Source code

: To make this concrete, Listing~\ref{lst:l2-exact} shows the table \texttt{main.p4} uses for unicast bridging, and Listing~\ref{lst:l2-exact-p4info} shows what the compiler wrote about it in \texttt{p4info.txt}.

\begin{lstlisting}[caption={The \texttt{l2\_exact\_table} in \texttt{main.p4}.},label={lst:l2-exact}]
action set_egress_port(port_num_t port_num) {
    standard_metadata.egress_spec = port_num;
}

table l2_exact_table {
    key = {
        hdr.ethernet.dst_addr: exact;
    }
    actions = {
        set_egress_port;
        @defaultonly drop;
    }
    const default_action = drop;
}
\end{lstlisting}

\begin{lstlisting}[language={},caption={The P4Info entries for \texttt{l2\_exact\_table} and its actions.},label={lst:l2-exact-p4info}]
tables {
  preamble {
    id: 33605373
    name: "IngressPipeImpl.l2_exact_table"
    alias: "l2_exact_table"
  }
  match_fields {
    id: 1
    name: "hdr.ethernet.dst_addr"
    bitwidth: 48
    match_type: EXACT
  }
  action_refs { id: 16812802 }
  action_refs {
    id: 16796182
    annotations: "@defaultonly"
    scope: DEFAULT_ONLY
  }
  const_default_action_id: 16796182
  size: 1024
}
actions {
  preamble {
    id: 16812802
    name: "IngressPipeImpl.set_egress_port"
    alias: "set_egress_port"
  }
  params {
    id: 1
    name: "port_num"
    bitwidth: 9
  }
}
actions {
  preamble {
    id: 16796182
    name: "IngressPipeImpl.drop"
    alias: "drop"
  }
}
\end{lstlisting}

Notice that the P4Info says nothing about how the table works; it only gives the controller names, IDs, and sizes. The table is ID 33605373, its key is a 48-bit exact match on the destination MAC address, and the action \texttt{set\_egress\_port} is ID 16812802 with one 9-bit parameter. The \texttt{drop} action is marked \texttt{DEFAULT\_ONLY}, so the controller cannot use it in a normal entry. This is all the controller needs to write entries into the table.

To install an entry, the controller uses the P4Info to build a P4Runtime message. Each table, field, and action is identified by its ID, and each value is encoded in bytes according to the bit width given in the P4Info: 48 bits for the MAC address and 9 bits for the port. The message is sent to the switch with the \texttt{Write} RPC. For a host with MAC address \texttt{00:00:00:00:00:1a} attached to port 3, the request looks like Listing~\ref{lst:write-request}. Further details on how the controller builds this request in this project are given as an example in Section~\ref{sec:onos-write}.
--- --- ---
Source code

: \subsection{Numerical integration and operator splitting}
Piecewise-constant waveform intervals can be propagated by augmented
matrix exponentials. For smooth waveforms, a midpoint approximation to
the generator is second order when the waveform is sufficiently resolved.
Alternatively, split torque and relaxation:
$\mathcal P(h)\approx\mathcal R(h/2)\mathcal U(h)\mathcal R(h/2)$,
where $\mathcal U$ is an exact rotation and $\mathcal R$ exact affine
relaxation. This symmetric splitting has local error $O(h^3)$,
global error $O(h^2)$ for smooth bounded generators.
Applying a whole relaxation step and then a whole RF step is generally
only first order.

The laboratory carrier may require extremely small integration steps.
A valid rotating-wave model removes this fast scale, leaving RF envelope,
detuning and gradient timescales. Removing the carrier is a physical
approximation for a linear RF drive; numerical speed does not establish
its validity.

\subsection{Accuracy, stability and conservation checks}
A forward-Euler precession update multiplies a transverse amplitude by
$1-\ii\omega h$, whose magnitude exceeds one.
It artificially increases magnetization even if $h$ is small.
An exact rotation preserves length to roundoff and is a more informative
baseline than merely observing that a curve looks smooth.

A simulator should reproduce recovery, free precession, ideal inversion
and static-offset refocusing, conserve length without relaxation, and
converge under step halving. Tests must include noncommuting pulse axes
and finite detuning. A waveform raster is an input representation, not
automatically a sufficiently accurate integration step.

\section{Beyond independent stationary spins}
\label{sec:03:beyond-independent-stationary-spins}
--- --- ---
Problem description
Pull each line containing "uses" from the records.

Response area
: To make this concrete, Listing~\ref{lst:l2-exact} shows the table \texttt{main.p4} uses for unicast bridging, and Listing~\ref{lst:l2-exact-p4info} shows what the compiler wrote about it in \texttt{p4info.txt}.
To install an entry, the controller uses the P4Info to build a P4Runtime message. Each table, field, and action is identified by its ID, and each value is encoded in bytes according to the bit width given in the P4Info: 48 bits for the MAC address and 9 bits for the port. The message is sent to the switch with the \texttt{Write} RPC. For a host with MAC address \texttt{00:00:00:00:00:1a} attached to port 3, the request looks like Listing~\ref{lst:write-request}. Further details on how the controller builds this request in this project are given as an example in Section~\ref{sec:onos-write}.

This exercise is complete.